▶ _WHAT THE EXERCISE ASKS_
Which lines should be repeated? Exactly the one containing "To see that" and every line after it through the end of the entries below.

---------------

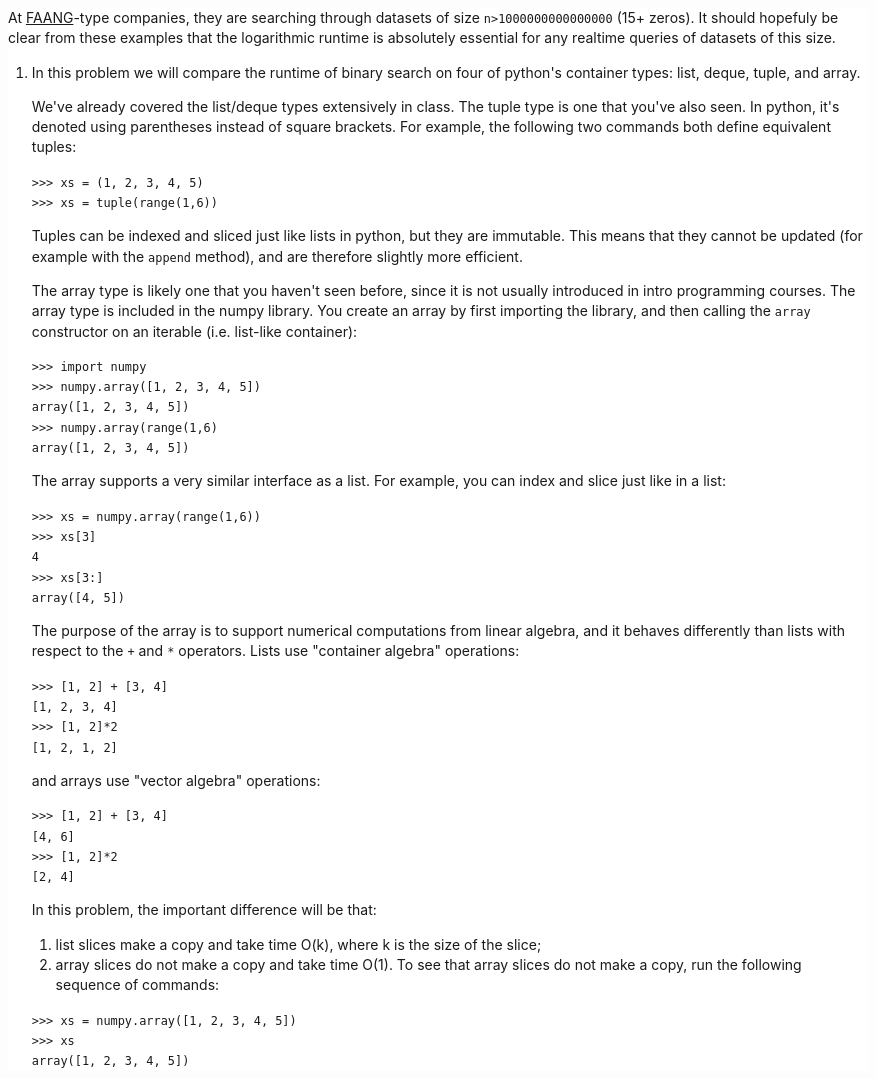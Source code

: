    At [FAANG](https://en.wikipedia.org/wiki/Big_Tech#FAANG)-type companies,
   they are searching through datasets of size `n>1000000000000000` (15+ zeros).
   It should hopefuly be clear from these examples that the logarithmic runtime is absolutely essential for any realtime queries of datasets of this size.

1. In this problem we will compare the runtime of binary search on four of python's container types: list, deque, tuple, and array.

   We've already covered the list/deque types extensively in class.
   The tuple type is one that you've also seen.
   In python,
   it's denoted using parentheses instead of square brackets.
   For example, the following two commands both define equivalent tuples:
   ```
   >>> xs = (1, 2, 3, 4, 5)
   >>> xs = tuple(range(1,6))
   ```
   Tuples can be indexed and sliced just like lists in python, but they are immutable.
   This means that they cannot be updated (for example with the `append` method),
   and are therefore slightly more efficient.
   
   The array type is likely one that you haven't seen before,
   since it is not usually introduced in intro programming courses.
   The array type is included in the numpy library.
   You create an array by first importing the library,
   and then calling the `array` constructor on an iterable (i.e. list-like container):
   ```
   >>> import numpy
   >>> numpy.array([1, 2, 3, 4, 5])
   array([1, 2, 3, 4, 5])
   >>> numpy.array(range(1,6)
   array([1, 2, 3, 4, 5])
   ```
   The array supports a very similar interface as a list.
   For example, you can index and slice just like in a list:
   ```
   >>> xs = numpy.array(range(1,6))
   >>> xs[3]
   4
   >>> xs[3:]
   array([4, 5])
   ```
   The purpose of the array is to support numerical computations from linear algebra,
   and it behaves differently than lists with respect to the `+` and `*` operators.
   Lists use "container algebra" operations:
   ```
   >>> [1, 2] + [3, 4]
   [1, 2, 3, 4]
   >>> [1, 2]*2
   [1, 2, 1, 2]
   ```
   and arrays use "vector algebra" operations:
   ```
   >>> [1, 2] + [3, 4]
   [4, 6]
   >>> [1, 2]*2
   [2, 4]
   ```
   In this problem, the important difference will be that:
   1. list slices make a copy and take time O(k), where k is the size of the slice;
   1. array slices do not make a copy and take time O(1).
   To see that array slices do not make a copy,
   run the following sequence of commands:
   ```
   >>> xs = numpy.array([1, 2, 3, 4, 5])
   >>> xs
   array([1, 2, 3, 4, 5])
   ```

---------------

▶ _OUTPUT OF THE EXERCISE_
   To see that array slices do not make a copy,
   run the following sequence of commands:
   ```
   >>> xs = numpy.array([1, 2, 3, 4, 5])
   >>> xs
   array([1, 2, 3, 4, 5])
   ```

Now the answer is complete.